A ciência acabaria por ser chamada à colação, na medida exacta em que se interessa cada vez mais pelos segredos da vida intra-uterina. Quando, em 1762, Charles Bonnet propõe, em defesa do preformismo, que qualquer organismo já contém em si os futuros seres pré-formados a que dará origem, o naturalista suíço crê estar, não só a contribuir para o avanço da ciência como a confirmar a Génese bíblica. De acordo com o preformismo, desde o momento da concepção, ou o espermatozóide transporta em si um «homunculus», (animaculismo), ou este já está contido no óvulo (ovismo). A polémica entre preformismo e epigénese – hipótese proposta em 1759 pelo embriologista alemão Kaspar Friedrich Wolff, que, ao invés de Bonnet, defendia que as novas estruturas se iam formando progressivamente – foi um dos debates intelectuais mais acesos do século XVIII, só resolvido com a teoria celular, já no século seguinte.
Para todos os efeitos, é interessante sublinhar que então, como agora, as posições contrárias ao aborto, mesmo quando assentes em princípios religiosos mais ou menos assumidos, nunca deixaram de tentar credibilizar-se através da ciência. Vejam-se, por exemplo, as declarações actuais de Nuno Vieira, da Plataforma Não Obrigada, um dos muitos portugueses católicos que responderam à chamada do bispo de Leiria para ir a Fátima «celebrar a vida», esclarecendo que o movimento a que pertence está empenhado em dotar a sua campanha de «dados científicos», procurando utilizar uma «linguagem moderada e esclarecedora».

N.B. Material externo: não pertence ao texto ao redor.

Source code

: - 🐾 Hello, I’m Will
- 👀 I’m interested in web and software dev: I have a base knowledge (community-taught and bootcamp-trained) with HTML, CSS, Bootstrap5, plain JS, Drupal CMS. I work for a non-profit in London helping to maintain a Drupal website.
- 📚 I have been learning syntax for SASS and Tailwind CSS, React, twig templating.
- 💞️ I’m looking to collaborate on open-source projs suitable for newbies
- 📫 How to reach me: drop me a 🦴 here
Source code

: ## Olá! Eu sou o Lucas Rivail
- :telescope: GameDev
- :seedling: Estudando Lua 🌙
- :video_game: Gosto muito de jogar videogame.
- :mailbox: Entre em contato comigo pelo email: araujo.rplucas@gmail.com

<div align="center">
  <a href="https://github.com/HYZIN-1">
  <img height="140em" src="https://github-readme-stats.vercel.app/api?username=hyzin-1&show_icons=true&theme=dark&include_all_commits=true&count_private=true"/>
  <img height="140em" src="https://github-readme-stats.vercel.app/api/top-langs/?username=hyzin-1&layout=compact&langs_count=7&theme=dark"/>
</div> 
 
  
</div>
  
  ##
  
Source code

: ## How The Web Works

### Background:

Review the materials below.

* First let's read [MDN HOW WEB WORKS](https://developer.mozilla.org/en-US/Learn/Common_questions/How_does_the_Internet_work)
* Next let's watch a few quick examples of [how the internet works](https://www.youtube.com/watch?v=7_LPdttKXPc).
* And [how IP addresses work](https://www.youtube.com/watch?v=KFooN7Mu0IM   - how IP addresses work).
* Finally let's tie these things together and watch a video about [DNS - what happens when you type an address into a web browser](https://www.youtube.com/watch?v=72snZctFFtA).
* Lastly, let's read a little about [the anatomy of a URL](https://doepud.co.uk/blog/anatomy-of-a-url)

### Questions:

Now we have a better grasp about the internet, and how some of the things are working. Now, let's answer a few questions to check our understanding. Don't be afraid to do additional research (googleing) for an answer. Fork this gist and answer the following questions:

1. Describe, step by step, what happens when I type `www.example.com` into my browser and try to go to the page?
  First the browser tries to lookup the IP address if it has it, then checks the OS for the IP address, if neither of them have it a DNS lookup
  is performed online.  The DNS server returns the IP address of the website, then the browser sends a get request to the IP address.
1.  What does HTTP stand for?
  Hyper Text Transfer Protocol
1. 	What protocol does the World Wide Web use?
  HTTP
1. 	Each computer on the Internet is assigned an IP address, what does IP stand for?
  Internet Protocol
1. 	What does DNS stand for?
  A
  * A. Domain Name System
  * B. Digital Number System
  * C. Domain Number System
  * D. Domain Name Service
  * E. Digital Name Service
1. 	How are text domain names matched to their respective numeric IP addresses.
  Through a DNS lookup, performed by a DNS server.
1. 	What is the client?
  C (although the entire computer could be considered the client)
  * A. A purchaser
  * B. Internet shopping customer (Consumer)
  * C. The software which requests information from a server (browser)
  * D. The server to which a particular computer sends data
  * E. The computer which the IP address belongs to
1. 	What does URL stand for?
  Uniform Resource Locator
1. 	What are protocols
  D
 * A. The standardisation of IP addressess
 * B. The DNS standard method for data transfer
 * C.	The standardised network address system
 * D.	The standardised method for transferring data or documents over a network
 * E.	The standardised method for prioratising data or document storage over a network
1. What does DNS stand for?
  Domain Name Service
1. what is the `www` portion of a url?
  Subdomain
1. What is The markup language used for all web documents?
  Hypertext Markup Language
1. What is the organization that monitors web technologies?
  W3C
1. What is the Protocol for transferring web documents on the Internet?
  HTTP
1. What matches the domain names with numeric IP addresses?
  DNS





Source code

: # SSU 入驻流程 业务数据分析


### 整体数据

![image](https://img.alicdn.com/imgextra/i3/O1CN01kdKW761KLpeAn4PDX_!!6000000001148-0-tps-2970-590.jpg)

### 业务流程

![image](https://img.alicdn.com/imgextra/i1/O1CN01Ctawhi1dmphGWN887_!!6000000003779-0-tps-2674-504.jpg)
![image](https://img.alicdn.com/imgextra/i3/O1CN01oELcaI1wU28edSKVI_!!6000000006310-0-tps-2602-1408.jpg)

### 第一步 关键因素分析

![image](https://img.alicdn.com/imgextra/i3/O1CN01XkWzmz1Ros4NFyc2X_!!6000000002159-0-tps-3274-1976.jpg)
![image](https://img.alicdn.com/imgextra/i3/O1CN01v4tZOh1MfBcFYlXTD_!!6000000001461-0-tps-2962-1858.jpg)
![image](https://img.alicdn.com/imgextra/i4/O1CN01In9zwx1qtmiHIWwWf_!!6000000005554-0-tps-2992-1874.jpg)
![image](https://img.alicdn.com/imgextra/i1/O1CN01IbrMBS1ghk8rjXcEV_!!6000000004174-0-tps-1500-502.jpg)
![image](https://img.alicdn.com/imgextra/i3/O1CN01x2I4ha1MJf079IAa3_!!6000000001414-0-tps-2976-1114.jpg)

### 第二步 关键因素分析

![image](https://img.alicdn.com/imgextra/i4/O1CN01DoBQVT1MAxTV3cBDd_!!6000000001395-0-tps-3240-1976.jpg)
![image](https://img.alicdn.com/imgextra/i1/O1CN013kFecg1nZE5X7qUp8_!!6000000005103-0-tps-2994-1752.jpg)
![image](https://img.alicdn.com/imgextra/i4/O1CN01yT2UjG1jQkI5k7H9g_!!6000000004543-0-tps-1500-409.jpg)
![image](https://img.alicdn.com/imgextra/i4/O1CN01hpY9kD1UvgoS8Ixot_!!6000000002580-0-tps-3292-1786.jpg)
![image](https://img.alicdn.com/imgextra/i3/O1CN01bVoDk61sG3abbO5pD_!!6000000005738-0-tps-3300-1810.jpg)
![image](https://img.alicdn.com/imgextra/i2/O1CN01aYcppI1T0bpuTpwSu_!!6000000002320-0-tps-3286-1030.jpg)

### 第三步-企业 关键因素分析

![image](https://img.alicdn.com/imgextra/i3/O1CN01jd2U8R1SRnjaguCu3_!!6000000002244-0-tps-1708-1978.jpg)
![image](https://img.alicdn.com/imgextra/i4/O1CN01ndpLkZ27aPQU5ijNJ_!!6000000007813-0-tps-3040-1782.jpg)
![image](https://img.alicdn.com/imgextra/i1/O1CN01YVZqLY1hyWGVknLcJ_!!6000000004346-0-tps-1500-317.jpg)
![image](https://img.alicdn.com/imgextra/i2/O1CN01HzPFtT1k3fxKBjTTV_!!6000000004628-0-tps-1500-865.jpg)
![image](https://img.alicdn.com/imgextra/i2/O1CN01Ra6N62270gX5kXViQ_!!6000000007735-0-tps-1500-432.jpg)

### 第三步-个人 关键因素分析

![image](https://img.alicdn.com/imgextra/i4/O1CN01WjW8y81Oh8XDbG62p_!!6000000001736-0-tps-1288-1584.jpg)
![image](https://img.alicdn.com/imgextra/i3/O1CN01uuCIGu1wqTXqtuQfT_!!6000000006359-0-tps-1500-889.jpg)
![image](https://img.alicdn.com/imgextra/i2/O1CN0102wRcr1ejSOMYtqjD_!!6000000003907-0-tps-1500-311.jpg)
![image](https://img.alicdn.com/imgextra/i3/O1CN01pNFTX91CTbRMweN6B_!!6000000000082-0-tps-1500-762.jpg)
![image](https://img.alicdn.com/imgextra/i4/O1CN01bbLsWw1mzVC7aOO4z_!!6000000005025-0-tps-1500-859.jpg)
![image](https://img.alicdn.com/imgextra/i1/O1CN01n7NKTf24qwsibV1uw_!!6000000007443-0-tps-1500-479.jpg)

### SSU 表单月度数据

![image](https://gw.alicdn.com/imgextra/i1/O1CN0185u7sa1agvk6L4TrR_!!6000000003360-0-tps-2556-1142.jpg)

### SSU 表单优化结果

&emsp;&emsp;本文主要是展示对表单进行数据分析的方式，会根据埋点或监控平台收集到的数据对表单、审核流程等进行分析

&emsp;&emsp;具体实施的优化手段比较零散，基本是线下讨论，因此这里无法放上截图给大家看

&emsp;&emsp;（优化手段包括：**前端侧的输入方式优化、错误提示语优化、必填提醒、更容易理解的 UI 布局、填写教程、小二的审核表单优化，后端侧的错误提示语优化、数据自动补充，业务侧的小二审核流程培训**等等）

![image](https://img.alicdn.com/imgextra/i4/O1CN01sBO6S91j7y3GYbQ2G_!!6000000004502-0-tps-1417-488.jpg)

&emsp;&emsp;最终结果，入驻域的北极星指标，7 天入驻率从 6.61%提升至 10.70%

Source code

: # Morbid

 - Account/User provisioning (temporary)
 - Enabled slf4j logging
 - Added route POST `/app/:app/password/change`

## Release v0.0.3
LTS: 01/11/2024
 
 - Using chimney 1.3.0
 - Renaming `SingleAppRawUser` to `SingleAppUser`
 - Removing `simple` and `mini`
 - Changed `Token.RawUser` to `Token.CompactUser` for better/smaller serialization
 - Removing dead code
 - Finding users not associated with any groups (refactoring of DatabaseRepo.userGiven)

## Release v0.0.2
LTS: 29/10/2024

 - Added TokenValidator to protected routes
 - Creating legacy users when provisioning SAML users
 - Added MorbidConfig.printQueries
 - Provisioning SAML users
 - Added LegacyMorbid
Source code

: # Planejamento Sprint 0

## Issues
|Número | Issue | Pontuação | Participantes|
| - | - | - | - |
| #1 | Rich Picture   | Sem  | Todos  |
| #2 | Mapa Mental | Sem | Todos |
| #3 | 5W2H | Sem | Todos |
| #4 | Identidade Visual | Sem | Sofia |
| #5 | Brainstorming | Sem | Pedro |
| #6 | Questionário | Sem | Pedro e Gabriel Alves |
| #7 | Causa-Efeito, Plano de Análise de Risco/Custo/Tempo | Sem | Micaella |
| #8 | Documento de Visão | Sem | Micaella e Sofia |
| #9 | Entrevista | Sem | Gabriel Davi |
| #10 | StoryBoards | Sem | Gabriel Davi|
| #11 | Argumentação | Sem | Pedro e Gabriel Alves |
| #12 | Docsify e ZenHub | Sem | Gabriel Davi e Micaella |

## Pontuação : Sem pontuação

Se a religião sempre se pronunciou sobre o aborto, e também a ciência viria a intervir no debate, caberá ao Estado e ao Direito legislar sobre o tema. Aquilo a que alguns autores, nomeadamente Elisabeth Badinter, chamaram «a invenção da maternidade», ideia romântica que começa a propagar-se em finais do século XVIII e que desenha uma mulher plenamente realizada no seu papel de mãe, toda ela bondade e sentimentalismo, cruzar-se-á com os desígnios do poder político, que, pela primeira vez, irá defender o feto, agora não por motivos de fé mas por razões de Estado. A demografia torna-se ideologia (então, como agora, era necessário fazer aumentar a natalidade), a maternidade é explicitamente regulamentada e o aborto voluntário declarado contrário ao patriotismo nascente. Em 1810, o artigo 317 do Código Penal francês é claro: «Quem provocar aborto de uma mulher grávida com ou sem o seu consentimento (...) é punido com prisão». Em Portugal, o Código Penal de 1886 considera o aborto ilícito em todas as situações e, já no século XX, a tendência mantém-se, embora o Projecto da Parte Especial do Código Penal de 1966, do Prof. Eduardo Correia, previsse, como excepção, o aborto terapêutico (acrescente-se, a título de curiosidade, que a tese apresentada por Álvaro Cunhal em 1940 para o exame de 5º ano da Faculdade de Letras de Lisboa versava o tema: O Aborto - Causas e Soluções, Campo das Letras,1997). O que se verifica, portanto, é que após séculos a tecer, como Penélope, no recato das casas, as mulheres e, consequentemente, a maternidade, ganham uma exposição cada vez maior no espaço público, com todas as consequências daí decorrentes.
A grande alteração ao estado das coisas – tendencialmente repressivo da IVG (em França, por exemplo, em 1942, o aborto é considerado «crime contra o Estado» e sujeito à pena capital – ficará tristemente célebre o caso de ááMarie-Louise Giraud, guilhotinada a 9 de Junho de 1943 por práticas abortivas)áá – dar-se-á com a introdução, na década de 70, do argumento que pugna pelo «direito das mulheres ao seu próprio corpo». E, embora hoje em dia, este pareça ser um argumento em desvantagem na discussão, a sua consistente defesa pela filósofa Judith Jarvis Thomson em 1971 continua a ser uma referência inultrapassável (ver A Ética do Aborto, organização e tradução de Pedro Galvão, Dinalivro, 2005).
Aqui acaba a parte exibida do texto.